[Stored data entries]
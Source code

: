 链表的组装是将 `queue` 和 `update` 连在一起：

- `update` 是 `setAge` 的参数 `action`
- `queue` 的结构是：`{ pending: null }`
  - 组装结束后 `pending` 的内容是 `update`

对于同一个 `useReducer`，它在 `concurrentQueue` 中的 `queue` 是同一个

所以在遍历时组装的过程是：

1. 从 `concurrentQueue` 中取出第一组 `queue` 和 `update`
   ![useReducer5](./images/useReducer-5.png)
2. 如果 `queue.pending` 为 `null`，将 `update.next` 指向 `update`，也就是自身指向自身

__WHAT IS REQUIRED__
Copy the records exactly.

__RESULT FOR THIS EXERCISE__
Source code

: 链表的组装是将 `queue` 和 `update` 连在一起：

- `update` 是 `setAge` 的参数 `action`
- `queue` 的结构是：`{ pending: null }`
  - 组装结束后 `pending` 的内容是 `update`

对于同一个 `useReducer`，它在 `concurrentQueue` 中的 `queue` 是同一个

所以在遍历时组装的过程是：

1. 从 `concurrentQueue` 中取出第一组 `queue` 和 `update`
   ![useReducer5](./images/useReducer-5.png)
2. 如果 `queue.pending` 为 `null`，将 `update.next` 指向 `update`，也就是自身指向自身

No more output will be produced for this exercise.